Docket: 2006-2201(IT)I
BETWEEN:
MICHELLE CLOUTIER-HUNT,
Appellant,
and
HER MAJESTY THE QUEEN,
Respondent.
____________________________________________________________________
Appeal
heard on June 12, 2007, at Kingston, Ontario.
Before: The Honourable
Justice Wyman W. Webb
Appearances:
For the Appellant:
|
The
Appellant herself
|
Counsel for the Respondent:
|
Richard Gobeil
|
____________________________________________________________________
JUDGMENT
The appeal from the reassessment made under
the Income Tax Act for the 2000 taxation year is dismissed, without
costs.
Signed at Ottawa, Ontario, this 14th day of June 2007.
"Wyman W. Webb"
Citation: 2007TCC345
Date: 20070614
Docket: 2006-2201(IT)I
BETWEEN:
MICHELLE CLOUTIER-HUNT,
Appellant,
and
HER MAJESTY THE QUEEN,
Respondent.
REASONS FOR JUDGMENT
Webb J.
[1] The issue in this
case is whether the amount of $14,548 which the Appellant received in the 2000
taxation year should be included in the Appellant's income in the year 2000 as
interest.
[2] The Appellant was
an employee of the federal government who started working for the federal
government in 1986. As a result of the decisions of the Canadian Human Rights
Tribunal ("CHRT") in 1996 and 1998 it was established that the Appellant,
as well as other employees of the federal government in similar positions, were
entitled to additional compensation for wages retroactive to 1985. In the
Appellant's case since she started work in 1986 her salary adjustment was
retroactive to 1986. In addition to the amounts that the employees were
entitled to receive as wages an amount was paid as "interest" and in
the Appellant's case this amount was $14,548. This amount was paid in the year
2000.
[3] The decision of the
CHRT rendered in 1998 was appealed to the Federal Court of Canada – Trial
Division (“Federal Court”) and the decision of the Federal Court was rendered
in 1999. Following the decision of the Federal Court, which upheld the CHRT
decision, the Public Service Alliance of Canada entered into an agreement with
Treasury Board in relation to the pay equity adjustments and the calculation of
the amount to be paid as "interest".
[4] The Appellant has
claimed that the amount paid as "interest" should not be required to
be included in her income as the amount was paid as damages.

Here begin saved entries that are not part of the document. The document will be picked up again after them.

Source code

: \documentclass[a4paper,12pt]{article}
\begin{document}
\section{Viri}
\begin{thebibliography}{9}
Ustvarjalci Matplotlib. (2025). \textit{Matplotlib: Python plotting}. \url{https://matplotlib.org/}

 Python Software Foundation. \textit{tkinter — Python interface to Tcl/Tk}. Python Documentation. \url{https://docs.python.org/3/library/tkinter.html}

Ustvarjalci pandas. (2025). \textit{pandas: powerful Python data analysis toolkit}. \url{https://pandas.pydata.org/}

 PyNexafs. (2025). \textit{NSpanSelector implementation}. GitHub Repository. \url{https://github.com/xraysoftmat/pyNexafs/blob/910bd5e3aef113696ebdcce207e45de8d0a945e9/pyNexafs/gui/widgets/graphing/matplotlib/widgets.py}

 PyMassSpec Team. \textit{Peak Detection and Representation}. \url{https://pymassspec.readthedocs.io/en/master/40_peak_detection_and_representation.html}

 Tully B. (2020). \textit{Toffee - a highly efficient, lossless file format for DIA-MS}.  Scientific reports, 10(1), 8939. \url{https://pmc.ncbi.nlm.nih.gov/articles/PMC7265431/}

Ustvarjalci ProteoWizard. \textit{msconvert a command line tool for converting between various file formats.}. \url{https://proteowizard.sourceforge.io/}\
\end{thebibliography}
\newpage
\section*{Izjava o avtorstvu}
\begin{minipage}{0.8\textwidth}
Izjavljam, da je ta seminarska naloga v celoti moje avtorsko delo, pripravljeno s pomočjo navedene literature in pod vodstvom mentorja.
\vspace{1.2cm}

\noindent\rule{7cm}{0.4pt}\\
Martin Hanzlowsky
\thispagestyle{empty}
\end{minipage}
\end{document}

[5] In Montgomery v. The Queen, 2007TCC317, an employee
who was affected by the same decision of the CHRT also appealed to the Tax
Court of Canada on the basis that the amounts should not be included in her
income as "interest". Justice Woods, in that case, concluded that the
amounts were interest and were to be included in income. I agree with the
decision of Justice Woods in this matter.
[6] Even if the amount
were to be construed as damages, the question would then become whether the
amount would still be included in income. In Transocean Offshore Limited v.

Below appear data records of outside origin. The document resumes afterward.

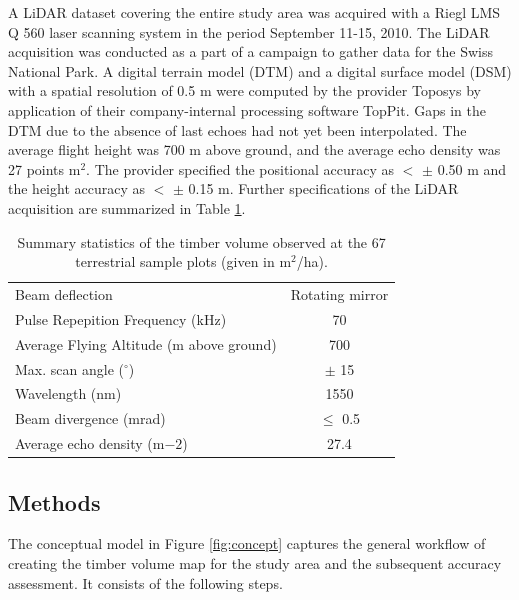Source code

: A LiDAR dataset covering the entire study area was acquired with a Riegl LMS Q 560 laser scanning system in the period September 11-15, 2010. The LiDAR acquisition was conducted as a part of a campaign to gather data for the Swiss National Park. A digital terrain model (DTM) and a digital surface model (DSM) with a spatial resolution of 0.5 m were computed by the provider Toposys by application of their company-internal processing software TopPit. Gaps in the DTM due to the absence of last echoes had not yet been interpolated. The average flight height was 700 m above ground, and the average echo density was 27 points m$^2$. The provider specified the positional accuracy as $<$ $\pm$ 0.50 m and the height accuracy as $<$ $\pm$ 0.15 m. Further specifications of the LiDAR acquisition are summarized in Table \ref{tab:lidarspecs}.

\begin{table}[H]
	\begin{center}
		\caption{Summary  statistics  of  the  timber  volume  observed  at  the  67  terrestrial sample plots (given in m$^2$/ha).}
		\vspace{0.2cm}
		\label{tab:lidarspecs}
		\begin{tabular}{|l|c|}
			\hline \hline
			Beam deflection & Rotating mirror \\
			Pulse Repepition Frequency (kHz) & 70 \\
			Average Flying Altitude (m above ground) & 700 \\
			Max. scan angle ($^\circ$) & $\pm$ 15  \\
			Wavelength (nm) & 1550 \\
			Beam divergence (mrad) & $\leq$ 0.5 \\
			Average echo density (m$-2$) & 27.4 \\
			\hline \hline
		\end{tabular} 
	\end{center}
\end{table}


\subsection{Methods}
\label{sec:met}

The conceptual model in Figure \ref{fig:concept} captures the general workflow of creating the timber volume map for the study area and the subsequent accuracy assessment. It consists of the following steps.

R., [2005] 2 C.T.C. 183, 2005 DTC 5201, Sharlow J.A. of the
Federal Court of Appeal stated as follows:
For the purposes of Part I of the Income Tax Act, the answer
to that question requires the application of a judge-made rule, sometimes
called the "surrogatum principle", by which the tax
treatment of a payment of damages or a settlement payment is considered to be
the same as the tax treatment of whatever the payment is intended to replace.
[7] Even if the amount
described as "interest" were to be construed as damages, the
application of the surrogatum prinicple would require that the tax
treatment of the amount paid as damages should be the same as the payment it is
intended to replace. In any event, I do not find that the amount described as
“interest” was paid as damages as paragraph 10 of the Orders issued by the CHRT
clearly states that interest is to be paid and the amount in question is the
amount paid as the interest as provided in the Orders of the CHRT.
[8] The Appellant also
raised the argument of whether the amount should have been included in her
income in 1999 or 2000. Paragraph 12(1)(c) of the Income Tax Act
("Act") requires the amount of interest to be included in
income in the year in which it is either received or receivable depending on
the method regularly followed by the taxpayer in computing the taxpayer's
income. In this case, the Appellant testified that this amount of interest was
the first amount of interest that she has ever received. As a result there was
no prior record of any method regularly followed by the taxpayer for the
inclusion of interest on either a received or receivable basis. The income tax
return for the Appellant for the year 2000 was included in the Respondent's
Book of Documents and entered as an exhibit. In the tax return for the
Appellant for the year 2000 she included the amount of $14,548.85 as interest.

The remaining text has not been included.